As for biases, we might think of novelty bias as being a potential issue.
However, we don't expect users to come back to the homepage regularly.
Downloading and license purchasing are actions we expect to only occur once per
user, so there's no real 'return rate' to worry about. One possibility,
however, is that if more people download the software under the new homepage,
the expanded user base is qualitatively different from the people who came to
the page under the original homepage. This might cause more homepage hits from
people looking for the support pages on the site, causing the number of unique
cookies under each condition to differ.
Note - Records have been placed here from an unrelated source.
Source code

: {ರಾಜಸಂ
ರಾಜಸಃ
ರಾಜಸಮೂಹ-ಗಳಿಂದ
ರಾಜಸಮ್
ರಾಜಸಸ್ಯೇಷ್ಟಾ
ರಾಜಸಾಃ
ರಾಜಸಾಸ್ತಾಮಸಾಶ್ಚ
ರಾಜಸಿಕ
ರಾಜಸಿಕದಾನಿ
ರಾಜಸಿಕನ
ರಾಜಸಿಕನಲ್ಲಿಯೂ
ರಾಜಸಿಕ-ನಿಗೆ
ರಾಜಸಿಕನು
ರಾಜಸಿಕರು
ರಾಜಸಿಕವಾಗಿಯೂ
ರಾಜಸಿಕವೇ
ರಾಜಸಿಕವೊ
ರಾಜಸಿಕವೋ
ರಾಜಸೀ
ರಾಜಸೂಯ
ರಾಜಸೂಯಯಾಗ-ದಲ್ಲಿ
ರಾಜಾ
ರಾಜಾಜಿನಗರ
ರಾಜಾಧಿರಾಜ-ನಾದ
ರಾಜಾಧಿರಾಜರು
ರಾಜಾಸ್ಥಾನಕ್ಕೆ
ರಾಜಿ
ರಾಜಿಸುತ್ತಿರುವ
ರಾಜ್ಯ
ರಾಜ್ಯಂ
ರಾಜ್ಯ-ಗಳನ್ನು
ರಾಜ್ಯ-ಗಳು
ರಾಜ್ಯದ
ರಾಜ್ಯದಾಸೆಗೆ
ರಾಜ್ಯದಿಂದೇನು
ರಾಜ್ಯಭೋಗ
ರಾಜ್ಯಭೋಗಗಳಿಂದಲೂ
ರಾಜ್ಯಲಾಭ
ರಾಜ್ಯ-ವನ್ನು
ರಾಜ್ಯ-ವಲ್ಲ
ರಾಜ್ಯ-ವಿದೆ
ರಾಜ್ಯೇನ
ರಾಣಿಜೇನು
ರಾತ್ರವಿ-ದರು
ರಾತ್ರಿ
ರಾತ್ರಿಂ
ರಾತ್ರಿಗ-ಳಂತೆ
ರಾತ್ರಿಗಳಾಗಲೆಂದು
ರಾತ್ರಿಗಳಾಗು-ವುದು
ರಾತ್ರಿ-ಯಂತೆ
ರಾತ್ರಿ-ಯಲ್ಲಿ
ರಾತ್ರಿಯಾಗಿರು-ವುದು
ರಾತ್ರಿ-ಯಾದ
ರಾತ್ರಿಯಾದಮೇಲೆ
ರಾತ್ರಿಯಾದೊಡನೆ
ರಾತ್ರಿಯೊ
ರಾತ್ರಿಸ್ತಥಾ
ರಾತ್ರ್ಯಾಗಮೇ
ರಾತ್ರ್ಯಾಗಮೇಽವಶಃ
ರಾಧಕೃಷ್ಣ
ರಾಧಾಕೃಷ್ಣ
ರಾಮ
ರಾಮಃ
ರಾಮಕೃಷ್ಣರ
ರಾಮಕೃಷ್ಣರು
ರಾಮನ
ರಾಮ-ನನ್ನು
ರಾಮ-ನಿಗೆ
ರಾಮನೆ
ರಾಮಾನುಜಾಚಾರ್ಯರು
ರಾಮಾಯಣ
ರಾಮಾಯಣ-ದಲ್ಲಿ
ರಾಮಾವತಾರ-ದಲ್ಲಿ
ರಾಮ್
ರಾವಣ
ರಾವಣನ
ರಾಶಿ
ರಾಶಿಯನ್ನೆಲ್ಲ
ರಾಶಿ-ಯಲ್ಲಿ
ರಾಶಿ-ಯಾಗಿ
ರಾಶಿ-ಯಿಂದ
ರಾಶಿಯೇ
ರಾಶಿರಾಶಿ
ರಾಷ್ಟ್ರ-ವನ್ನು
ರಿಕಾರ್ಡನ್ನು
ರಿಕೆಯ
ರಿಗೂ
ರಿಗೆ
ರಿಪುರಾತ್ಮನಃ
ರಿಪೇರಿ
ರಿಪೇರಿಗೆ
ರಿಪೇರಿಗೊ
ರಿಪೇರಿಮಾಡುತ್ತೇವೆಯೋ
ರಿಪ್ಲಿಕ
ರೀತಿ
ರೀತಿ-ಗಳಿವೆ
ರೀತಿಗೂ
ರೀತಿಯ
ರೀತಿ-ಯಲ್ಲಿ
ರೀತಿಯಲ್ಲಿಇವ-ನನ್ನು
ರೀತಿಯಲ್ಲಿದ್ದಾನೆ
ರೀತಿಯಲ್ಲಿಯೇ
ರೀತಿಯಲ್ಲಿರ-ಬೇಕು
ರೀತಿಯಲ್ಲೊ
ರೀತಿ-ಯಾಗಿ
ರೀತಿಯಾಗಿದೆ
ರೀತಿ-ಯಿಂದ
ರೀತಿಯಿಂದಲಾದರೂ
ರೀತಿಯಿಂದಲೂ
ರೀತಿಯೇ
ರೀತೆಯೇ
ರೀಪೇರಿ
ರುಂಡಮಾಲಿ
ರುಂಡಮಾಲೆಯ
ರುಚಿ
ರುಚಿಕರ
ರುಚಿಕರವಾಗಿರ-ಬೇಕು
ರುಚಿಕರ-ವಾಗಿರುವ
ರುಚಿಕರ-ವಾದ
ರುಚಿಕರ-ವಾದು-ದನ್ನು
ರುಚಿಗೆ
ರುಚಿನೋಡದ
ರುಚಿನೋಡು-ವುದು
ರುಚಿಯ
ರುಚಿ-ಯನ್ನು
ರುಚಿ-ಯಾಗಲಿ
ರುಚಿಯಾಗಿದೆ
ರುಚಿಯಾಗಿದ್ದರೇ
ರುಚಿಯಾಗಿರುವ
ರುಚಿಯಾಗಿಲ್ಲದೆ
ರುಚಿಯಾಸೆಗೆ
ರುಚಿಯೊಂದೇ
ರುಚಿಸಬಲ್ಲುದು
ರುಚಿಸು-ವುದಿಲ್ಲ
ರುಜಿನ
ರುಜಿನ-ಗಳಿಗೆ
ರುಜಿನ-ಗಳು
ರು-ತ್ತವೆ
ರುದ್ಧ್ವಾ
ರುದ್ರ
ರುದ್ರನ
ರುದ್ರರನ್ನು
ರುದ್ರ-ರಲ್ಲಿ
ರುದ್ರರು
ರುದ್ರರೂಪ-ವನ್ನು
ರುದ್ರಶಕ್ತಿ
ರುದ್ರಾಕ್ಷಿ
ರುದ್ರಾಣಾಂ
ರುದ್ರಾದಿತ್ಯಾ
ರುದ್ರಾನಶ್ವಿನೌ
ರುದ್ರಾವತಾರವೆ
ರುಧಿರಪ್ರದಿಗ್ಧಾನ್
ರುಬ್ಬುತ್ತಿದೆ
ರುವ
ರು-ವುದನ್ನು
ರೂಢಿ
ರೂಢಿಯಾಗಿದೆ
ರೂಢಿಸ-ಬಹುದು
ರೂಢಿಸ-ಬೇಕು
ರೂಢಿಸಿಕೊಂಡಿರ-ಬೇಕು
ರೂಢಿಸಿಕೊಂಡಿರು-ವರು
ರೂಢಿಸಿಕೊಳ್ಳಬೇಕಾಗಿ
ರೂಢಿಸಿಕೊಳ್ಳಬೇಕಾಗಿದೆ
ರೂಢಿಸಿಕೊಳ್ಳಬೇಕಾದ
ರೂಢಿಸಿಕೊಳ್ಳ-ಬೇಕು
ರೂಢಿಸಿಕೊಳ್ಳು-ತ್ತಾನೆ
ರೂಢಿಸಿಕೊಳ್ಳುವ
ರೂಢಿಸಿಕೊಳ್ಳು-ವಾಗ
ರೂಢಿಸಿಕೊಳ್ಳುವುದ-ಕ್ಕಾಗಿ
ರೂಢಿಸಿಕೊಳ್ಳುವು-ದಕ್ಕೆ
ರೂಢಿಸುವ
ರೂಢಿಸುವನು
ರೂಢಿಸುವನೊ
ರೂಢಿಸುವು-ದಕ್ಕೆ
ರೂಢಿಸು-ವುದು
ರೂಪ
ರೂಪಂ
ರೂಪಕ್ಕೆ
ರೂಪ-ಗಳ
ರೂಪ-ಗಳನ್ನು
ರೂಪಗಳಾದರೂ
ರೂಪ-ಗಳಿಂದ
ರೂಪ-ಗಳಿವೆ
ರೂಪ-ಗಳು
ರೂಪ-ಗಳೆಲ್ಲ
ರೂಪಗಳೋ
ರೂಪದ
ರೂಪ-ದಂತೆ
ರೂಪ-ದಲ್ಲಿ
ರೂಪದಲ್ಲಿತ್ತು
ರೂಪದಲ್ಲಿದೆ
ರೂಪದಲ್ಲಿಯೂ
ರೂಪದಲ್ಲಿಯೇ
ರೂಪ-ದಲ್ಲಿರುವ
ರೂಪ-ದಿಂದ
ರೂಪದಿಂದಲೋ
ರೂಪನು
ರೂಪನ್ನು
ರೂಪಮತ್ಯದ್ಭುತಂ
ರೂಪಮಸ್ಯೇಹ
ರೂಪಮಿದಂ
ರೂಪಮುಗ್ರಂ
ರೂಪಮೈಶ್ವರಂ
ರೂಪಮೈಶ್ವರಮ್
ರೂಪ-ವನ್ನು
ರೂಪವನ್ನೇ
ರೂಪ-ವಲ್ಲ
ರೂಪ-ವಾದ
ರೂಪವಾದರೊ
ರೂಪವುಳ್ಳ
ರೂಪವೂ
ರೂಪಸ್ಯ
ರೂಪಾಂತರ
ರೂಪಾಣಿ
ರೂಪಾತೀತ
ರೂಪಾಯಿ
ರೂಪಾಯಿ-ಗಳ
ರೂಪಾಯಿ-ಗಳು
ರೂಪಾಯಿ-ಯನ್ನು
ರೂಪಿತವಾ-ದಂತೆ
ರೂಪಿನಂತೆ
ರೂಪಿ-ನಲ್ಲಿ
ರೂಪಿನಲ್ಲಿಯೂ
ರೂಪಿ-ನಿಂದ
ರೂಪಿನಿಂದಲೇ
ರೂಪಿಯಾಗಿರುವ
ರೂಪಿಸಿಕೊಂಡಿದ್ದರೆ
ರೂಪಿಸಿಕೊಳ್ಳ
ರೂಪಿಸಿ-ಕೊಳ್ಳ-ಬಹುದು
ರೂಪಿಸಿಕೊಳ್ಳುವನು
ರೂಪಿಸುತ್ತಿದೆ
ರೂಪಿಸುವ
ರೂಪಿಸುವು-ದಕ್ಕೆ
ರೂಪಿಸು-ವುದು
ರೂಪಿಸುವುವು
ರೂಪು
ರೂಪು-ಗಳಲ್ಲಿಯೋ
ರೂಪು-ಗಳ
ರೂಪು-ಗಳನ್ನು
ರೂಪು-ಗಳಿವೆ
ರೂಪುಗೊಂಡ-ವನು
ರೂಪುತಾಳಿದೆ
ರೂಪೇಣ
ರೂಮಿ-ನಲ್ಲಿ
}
If we do see something wrong or out of
place in the invariant metric (number of cookies), then this might be an area
to explore in further investigations.

Finally, for ethical issues, the changes to the homepage should be benign and
present no risk to users. Our experiment objectives are also clearly stated.
Considering the low risks of the experiment, informed consent is at worst a
minor concern; a standard popup to let visitors know that cookies are used to
track user experience on the site will likely suffice. The largest ethics
principle we should be concerned about is data sensitivity. We shouldn't get
any sensitive data out of the cookie assignment and collection, though some
information will be collected from the user when they go to download the
software. No sensitive data is required for the metrics we've laid out, so what
we should do is just aggregate daily visits, downloads, and purchase counts
without looking at any individual outcomes.